Can’t you imagine the scene when someone comes in from outside that cave and explains to them what they are seeing on the wall before them? Most would not believe it. They have been in chains for their entire lives, facing that wall. And when they attempt to turn enough to verify what the escapee says, they are bound from doing so by the clasps around their neck. Do you think they would be appreciative of what was being told to them? Or would they instead fall into a defensive position, writing off the escapee as a crackpot and liar. They would quickly become angry at the descriptions and rely on what they saw with their own eyes as proof for their convictions and descriptions.

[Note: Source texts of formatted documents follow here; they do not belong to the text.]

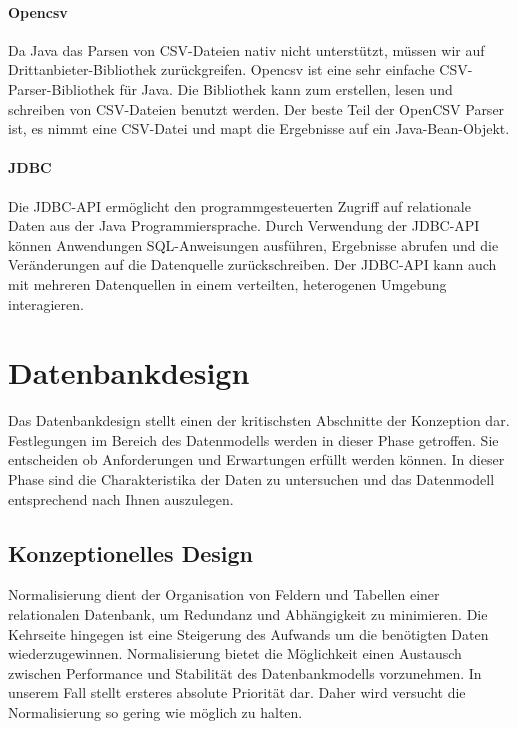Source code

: \paragraph{Opencsv}

Da Java das Parsen von CSV-Dateien nativ nicht unterstützt, müssen wir auf Drittanbieter-Bibliothek zurückgreifen. Opencsv ist eine sehr einfache CSV-Parser-Bibliothek für Java. Die Bibliothek kann zum erstellen, lesen und schreiben von CSV-Dateien benutzt werden. Der beste Teil der OpenCSV Parser ist, es nimmt eine CSV-Datei und mapt die Ergebnisse auf ein Java-Bean-Objekt.

\paragraph{JDBC}

Die JDBC-API ermöglicht den programmgesteuerten Zugriff auf relationale Daten aus der Java Programmiersprache. Durch Verwendung der JDBC-API können Anwendungen SQL-Anweisungen ausführen, Ergebnisse abrufen und die Veränderungen auf die Datenquelle zurückschreiben. Der JDBC-API kann auch mit mehreren Datenquellen in einem verteilten, heterogenen Umgebung interagieren. 

\section{Datenbankdesign}

Das Datenbankdesign stellt einen der kritischsten Abschnitte der Konzeption dar. Festlegungen im Bereich des Datenmodells werden in dieser Phase getroffen. Sie entscheiden ob Anforderungen und Erwartungen erfüllt werden können. In dieser Phase sind die Charakteristika der Daten zu untersuchen und das Datenmodell entsprechend nach Ihnen auszulegen.

\subsection{Konzeptionelles Design}

Normalisierung dient der Organisation von Feldern und Tabellen einer relationalen Datenbank, um Redundanz und Abhängigkeit zu minimieren. Die Kehrseite hingegen ist eine Steigerung des Aufwands um die benötigten Daten wiederzugewinnen. Normalisierung bietet die Möglichkeit einen Austausch zwischen Performance und Stabilität des Datenbankmodells vorzunehmen. 
In unserem Fall stellt ersteres absolute Priorität dar. Daher wird versucht die Normalisierung so gering wie möglich zu halten. 

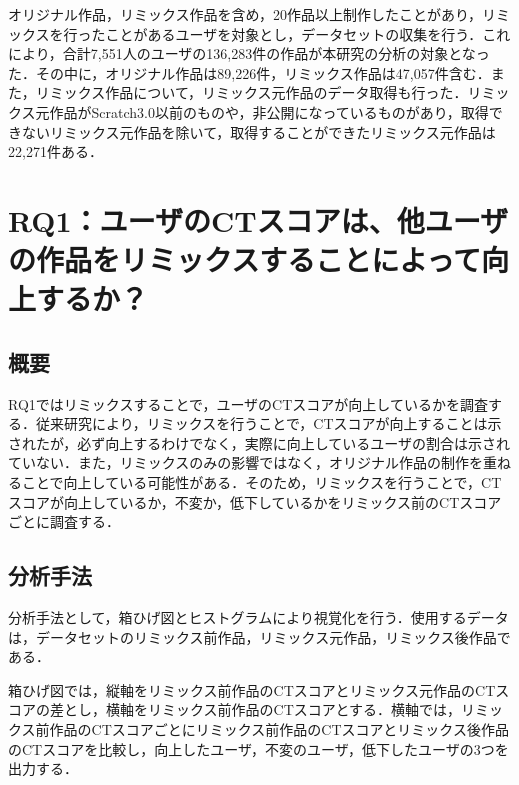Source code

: \documentclass[11pt]{jreport}
\begin{document}
オリジナル作品，リミックス作品を含め，20作品以上制作したことがあり，リミックスを行ったことがあるユーザを対象とし，データセットの収集を行う．これにより，合計7,551人のユーザの136,283件の作品が本研究の分析の対象となった．その中に，オリジナル作品は89,226件，リミックス作品は47,057件含む．また，リミックス作品について，リミックス元作品のデータ取得も行った．リミックス元作品がScratch3.0以前のものや，非公開になっているものがあり，取得できないリミックス元作品を除いて，取得することができたリミックス元作品は22,271件ある．
\chapter{RQ1：ユーザのCTスコアは、他ユーザの作品をリミックスすることによって向上するか？}

\section{概要}
RQ1ではリミックスすることで，ユーザのCTスコアが向上しているかを調査する．従来研究により，リミックスを行うことで，CTスコアが向上することは示されたが，必ず向上するわけでなく，実際に向上しているユーザの割合は示されていない．また，リミックスのみの影響ではなく，オリジナル作品の制作を重ねることで向上している可能性がある．そのため，リミックスを行うことで，CTスコアが向上しているか，不変か，低下しているかをリミックス前のCTスコアごとに調査する．

\section{分析手法}
分析手法として，箱ひげ図とヒストグラムにより視覚化を行う．使用するデータは，データセットのリミックス前作品，リミックス元作品，リミックス後作品である．

箱ひげ図では，縦軸をリミックス前作品のCTスコアとリミックス元作品のCTスコアの差とし，横軸をリミックス前作品のCTスコアとする．横軸では，リミックス前作品のCTスコアごとにリミックス前作品のCTスコアとリミックス後作品のCTスコアを比較し，向上したユーザ，不変のユーザ，低下したユーザの3つを出力する．
\end{document}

And no matter how hard they tried to believe the stories, the reality of them would never be manifest because they remained bound. They could believe all they wanted that they could close their eyes and when they opened them, they would see the sun that the escapee described. Maybe they would subscribe to his theories in their minds and talk about the possibility of being free. Those who did so would no doubt become alienated from the larger group. But it would still not change their position. Because the only way to see the sunlight is to become free, not just subscribe to it mentally.
Here lies the crux.
There is a qualitative difference between fact and truth. Fact is what you see displayed on the wall before you, spoon-fed to you since you were a child. Facts are generally agreed upon even when they are described in different ways. But truth must be experienced in order to qualify it as being truth. Mental assent says, “Yes such and such is true, I believe it.” Faith based on truth says, ” I know this to be true because I have experienced it as such.”
We quote the verse all the time that says “The truth shall set you free.” But that is not what the verse says. It says; “If you continue in my word, you are my disciples indeed. And you shall know the truth, and the truth shall set you free.” John 8:31-32. So it is not the truth that sets you free, it is:
1. Knowing the truth.
2. Continuing in that truth.
The Pharisees had a knowledge of the truth. They could quote verses all day, in fact. Their great error is that while they knew the word, they had no experience of that word. It is not in knowing that there is an outside world beyond our cave that matters, it is being outside the cave ourselves. There are many promises in the Bible, none of which means any more than the paper it was printed on if we have no practical experience of it. Spiritual power takes place not when we read a passage of scripture but rather when the Word of God goes from being logos to rhema, that is, from the written word to the God-spoken word. The truth must make the transition from being objective (expressing or dealing with facts or conditions as perceived without distortion by personal feelings, prejudices, or interpretations) to being wholly subjective (characteristic of or belonging to reality as perceived rather than as independent of mind). We must possess the truth in experience before it has any power whatsoever.
All of us are stuck in that cave at one time or another. And can’t you see how true this is? How the actions and reactions of those around us and the viability of their advice to us is determined chiefly on whether or not they themselves are stuck in that cave as well?
God will not be stuck in a box. And just because something you hear is strange or does not jive with your metal capacity, it does not make it any less true. We are obliged as Christians to leave that cave, to climb on shore with Christ and see the world around us from a fresh perspective. And that is when light can truly break for us once and for all.